To solve these problems, Thompson et al. (2006) suggested that the nudging be limited to frequency bands centered on climatologically relevant frequencies (e.g., 0 and 1 cycle per year); outside of these frequency bands the model is not nudged and can evolve freely.
This corresponds to replacing (2) by equation(4) dxdt=Φx+f+γ〈c-x〉where 〈·〉〈·〉 denotes a quantity that has been bandpass filtered to pass variations in the vicinity of climatologically relevant frequencies. If γγ is sufficiently small that Eq. (4) remains stable, the Fourier transform of the nudged state is still given by (3) if we replace γγ by γΓ(ω)γΓ(ω) where Γ(ω)Γ(ω) is the transfer function of the bandpass filter. It follows that, away from the climatological frequencies where Γ(ω)=0,X(ω)=Xu(ω)Γ(ω)=0,X(ω)=Xu(ω) as expected. VX-809 clinical trial Biogeochemical models are highly nonlinear and so we now generalize Eq. (1) to equation(5) dxdt=ϕ(x,t)where the dependence of ϕϕ on time t allows for the possibility of time-dependent parameters and external forcing.

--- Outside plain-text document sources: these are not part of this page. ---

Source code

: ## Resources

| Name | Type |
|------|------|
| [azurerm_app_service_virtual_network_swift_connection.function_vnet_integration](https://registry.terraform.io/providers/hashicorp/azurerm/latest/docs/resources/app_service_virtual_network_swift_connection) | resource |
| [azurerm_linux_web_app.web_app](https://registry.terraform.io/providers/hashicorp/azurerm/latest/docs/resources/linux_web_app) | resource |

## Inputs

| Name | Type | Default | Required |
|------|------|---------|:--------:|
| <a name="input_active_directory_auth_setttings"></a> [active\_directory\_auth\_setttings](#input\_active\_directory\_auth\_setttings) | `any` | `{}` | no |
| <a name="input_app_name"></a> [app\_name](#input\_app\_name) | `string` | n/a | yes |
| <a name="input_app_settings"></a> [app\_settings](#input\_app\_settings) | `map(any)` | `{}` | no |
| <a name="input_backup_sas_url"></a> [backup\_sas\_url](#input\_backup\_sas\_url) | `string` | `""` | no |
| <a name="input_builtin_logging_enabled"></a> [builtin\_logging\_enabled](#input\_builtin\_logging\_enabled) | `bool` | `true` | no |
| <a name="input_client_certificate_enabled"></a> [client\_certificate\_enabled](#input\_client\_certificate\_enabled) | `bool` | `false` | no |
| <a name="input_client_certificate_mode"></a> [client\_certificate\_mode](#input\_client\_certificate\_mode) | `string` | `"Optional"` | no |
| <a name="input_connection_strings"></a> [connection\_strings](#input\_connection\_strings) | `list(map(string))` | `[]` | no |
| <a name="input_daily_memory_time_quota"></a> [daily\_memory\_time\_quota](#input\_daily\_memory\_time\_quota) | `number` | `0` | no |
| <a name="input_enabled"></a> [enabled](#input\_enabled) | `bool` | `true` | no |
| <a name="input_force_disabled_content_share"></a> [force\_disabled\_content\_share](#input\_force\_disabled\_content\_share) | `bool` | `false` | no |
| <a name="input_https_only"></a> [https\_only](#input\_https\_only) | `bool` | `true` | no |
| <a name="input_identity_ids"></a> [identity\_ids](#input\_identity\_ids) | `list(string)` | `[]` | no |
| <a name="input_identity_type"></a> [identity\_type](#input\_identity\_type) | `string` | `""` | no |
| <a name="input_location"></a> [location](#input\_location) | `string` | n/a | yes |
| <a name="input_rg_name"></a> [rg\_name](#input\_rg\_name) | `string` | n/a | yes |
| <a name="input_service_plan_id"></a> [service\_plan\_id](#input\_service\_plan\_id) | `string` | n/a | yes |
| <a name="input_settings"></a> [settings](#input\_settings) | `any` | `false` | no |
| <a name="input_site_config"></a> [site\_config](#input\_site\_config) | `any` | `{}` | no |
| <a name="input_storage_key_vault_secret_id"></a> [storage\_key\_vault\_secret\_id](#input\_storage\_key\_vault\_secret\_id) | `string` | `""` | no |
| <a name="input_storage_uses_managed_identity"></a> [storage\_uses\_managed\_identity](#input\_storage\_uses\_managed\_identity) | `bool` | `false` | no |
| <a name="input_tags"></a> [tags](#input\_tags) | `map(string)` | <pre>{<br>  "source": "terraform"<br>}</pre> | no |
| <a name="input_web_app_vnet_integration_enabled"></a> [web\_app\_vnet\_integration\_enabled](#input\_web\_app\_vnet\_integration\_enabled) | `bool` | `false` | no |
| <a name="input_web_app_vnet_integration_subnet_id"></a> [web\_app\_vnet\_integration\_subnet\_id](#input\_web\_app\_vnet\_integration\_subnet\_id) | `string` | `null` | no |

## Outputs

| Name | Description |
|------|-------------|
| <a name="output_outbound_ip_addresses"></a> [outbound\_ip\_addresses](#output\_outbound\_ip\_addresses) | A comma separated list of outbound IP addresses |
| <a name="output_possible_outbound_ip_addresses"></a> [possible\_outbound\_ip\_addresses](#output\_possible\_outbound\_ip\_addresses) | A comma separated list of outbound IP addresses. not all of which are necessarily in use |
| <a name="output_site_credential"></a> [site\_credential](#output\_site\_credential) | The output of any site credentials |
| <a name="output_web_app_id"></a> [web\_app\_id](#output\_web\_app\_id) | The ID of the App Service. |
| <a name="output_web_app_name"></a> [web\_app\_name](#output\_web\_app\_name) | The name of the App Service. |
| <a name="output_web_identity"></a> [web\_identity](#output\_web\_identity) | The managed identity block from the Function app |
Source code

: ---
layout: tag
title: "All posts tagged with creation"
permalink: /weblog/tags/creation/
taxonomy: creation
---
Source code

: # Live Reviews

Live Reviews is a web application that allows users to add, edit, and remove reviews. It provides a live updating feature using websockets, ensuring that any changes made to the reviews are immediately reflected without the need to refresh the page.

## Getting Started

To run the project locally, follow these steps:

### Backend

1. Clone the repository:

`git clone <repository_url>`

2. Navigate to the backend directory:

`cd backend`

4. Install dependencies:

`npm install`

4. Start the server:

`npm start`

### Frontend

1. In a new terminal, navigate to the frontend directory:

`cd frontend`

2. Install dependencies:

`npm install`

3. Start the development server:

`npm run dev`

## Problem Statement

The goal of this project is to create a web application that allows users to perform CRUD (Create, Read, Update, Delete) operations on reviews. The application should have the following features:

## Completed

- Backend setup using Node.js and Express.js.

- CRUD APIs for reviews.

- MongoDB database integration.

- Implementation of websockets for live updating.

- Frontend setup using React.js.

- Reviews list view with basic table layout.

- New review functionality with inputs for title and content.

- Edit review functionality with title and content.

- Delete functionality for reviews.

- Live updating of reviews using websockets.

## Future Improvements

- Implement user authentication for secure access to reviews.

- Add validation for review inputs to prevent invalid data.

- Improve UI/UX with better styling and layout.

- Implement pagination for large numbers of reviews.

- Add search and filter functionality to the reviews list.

Based on the above discussion www.selleckchem.com/products/CP-690550.html we propose the following form of frequency dependent nudging: equation(6)
dxdt=ϕ(x,t)+γ〈c-x〉+δ(c-x) Note that this equation differs from Eq. (2) through the addition of a conventional nudging term with nudging coefficient δδ. This term was added to increase the stability of the nudged system. Details on the implementation of the bandpass filter are given below. Biogeochemical models can generate, and couple, variability across a wide range of time scales. Hence, it is not clear a priori that the frequency dependent
nudging defined in Eq. (6) will work nor that it will work better than conventional nudging. In the next section the effectiveness of the scheme is evaluated using one of the simplest models of predator–prey interactions: a modified Lotka–Volterra model. A highly idealized model of the interaction of prey (x1x1) and predators (x2x2) is equation(7) dx1dt=α1×1(1-x1/α3)-α4x1x2dx2dt=α5x1x2(1-x2/α6)-α2x2where α1α1 and α3α3 control the growth of the prey and α4α4 controls the rate of of predation, α5α5 and α6α6 control the growth of the predators and α2α2 is their mortality rate. This pair of equations differs from the well known Lotka–Volterra model in one important respect: the growth terms for prey and predators use the logistic growth parameterization instead of a constant growth rate. The constant growth rates in the standard Lotka–Volterra equations assume infinite carrying capacities. The above modification addresses this issue, implicitly representing resources via an imposed carrying capacity for both prey and predators. The carrying capacities for prey and predators are α3α3 and α6α6, respectively. Modified Lotka–Volterra (LV) equations such as Eq. (7) have been discussed extensively in the ecological literature (e.g. MacArthur, 1970, May, 1973, Chesson, 1990 and Berryman, 1992). To simplify Eq.